IMO as much flow as you can get away given plant and fish selection with is ideal. low flow often causes waste to build up among plants, on bottom of tank, everywhere. in a 'fish tank' most of the tank is totally open so flow is mostly unimpeded and rarely results in dead spots. fish waste, dead plant matter, junk, etc is much more likely to be swept into the filter and handled appropriately.

in planted tanks (especially densely planted) this is not so much the case. no flow penetrating between plants means more and more stuff will settle in those hard to get areas. then it is up to you to vac it out. not fun. To me it is less about nutrient dispersion throughout the tank (you just need flow everywhere aka no dead spots... not a LOT of flow) and more about making sure the tank is manageable from a maintenance perspective.
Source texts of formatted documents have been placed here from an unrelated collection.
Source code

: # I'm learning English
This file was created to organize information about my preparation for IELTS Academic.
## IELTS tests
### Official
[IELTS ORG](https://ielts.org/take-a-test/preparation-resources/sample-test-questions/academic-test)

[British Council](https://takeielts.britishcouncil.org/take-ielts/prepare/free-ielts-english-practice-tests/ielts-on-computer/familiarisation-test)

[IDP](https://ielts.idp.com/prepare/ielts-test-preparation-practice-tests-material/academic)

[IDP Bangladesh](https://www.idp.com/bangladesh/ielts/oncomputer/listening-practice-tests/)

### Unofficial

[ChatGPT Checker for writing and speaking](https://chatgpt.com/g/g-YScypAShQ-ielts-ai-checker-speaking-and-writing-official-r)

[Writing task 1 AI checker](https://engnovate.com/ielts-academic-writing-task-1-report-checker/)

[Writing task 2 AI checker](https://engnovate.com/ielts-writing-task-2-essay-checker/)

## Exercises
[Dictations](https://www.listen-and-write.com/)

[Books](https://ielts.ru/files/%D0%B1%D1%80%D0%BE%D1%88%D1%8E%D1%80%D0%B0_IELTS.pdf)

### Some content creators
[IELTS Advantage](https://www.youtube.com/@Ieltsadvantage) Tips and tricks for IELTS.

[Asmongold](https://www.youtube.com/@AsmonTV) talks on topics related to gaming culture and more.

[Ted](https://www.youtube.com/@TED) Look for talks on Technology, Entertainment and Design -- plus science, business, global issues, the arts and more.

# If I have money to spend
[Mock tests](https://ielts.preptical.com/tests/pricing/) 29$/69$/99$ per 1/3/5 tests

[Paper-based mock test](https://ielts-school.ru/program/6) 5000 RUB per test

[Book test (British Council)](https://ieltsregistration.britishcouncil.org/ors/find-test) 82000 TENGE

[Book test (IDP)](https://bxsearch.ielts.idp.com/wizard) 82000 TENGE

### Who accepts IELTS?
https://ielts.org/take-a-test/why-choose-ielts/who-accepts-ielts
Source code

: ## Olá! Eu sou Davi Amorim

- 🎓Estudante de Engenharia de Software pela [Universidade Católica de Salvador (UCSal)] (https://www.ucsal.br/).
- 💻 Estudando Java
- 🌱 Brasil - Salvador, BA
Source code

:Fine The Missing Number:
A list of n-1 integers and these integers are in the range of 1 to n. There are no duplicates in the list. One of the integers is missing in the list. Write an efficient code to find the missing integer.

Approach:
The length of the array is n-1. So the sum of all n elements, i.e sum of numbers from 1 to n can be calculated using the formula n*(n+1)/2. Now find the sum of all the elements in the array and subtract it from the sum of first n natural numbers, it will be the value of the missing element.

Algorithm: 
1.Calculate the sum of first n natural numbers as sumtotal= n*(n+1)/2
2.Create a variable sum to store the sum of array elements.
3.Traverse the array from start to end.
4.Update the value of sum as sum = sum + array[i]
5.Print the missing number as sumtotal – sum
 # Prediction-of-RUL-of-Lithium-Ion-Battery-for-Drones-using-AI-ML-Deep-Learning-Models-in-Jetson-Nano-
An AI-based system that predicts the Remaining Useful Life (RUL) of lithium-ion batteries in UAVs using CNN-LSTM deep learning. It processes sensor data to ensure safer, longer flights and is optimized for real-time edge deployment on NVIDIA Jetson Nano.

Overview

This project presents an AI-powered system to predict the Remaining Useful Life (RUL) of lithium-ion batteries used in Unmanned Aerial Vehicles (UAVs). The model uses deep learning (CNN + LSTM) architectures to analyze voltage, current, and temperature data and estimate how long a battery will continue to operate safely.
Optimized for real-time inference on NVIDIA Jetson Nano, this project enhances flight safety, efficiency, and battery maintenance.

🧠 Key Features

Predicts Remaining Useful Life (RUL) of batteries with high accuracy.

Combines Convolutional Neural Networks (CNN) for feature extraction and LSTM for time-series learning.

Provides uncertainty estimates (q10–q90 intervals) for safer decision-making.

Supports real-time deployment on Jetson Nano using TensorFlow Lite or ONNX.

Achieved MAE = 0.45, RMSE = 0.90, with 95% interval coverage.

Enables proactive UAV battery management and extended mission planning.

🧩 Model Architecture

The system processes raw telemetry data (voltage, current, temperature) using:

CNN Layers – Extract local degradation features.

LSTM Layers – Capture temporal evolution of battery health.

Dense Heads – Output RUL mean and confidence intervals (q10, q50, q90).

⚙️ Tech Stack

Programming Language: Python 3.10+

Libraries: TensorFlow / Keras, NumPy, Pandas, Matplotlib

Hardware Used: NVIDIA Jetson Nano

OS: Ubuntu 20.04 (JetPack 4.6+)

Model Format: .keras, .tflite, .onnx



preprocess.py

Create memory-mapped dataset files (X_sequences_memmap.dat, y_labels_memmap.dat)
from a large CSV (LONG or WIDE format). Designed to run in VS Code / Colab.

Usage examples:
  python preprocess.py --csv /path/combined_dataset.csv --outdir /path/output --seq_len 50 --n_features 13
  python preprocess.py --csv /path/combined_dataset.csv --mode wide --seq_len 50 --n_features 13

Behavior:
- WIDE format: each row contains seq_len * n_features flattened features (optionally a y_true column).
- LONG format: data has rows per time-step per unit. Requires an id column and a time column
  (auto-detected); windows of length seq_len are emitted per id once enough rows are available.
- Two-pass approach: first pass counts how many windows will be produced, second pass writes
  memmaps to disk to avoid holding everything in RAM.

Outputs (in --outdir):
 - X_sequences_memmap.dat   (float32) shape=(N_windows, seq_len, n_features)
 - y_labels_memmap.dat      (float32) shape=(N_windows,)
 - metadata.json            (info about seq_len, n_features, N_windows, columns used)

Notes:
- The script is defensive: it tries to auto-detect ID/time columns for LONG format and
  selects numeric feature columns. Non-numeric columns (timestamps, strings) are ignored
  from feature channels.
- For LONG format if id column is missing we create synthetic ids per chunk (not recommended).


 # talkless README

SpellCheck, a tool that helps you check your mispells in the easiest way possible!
getting flow right is HARD. if you have a scape with a ton of plants and hardscape you need to plan for how to make flow work for you. powerheads can often be too much for plants in certain areas but out-of-the-box flow from canister filters is often not enough for a tank. for example in my 75g i run 2x EHEIM 2217 canisters and at least one 250gph+ powerhead. without the powerhead I get a lot more waste buildup throughout the tank. with the powerhead my plants are visibly swaying near it but on the other tank you can't even tell. you CAN however see small particles moving around in ALL areas of the tank. which to me is a solid setup.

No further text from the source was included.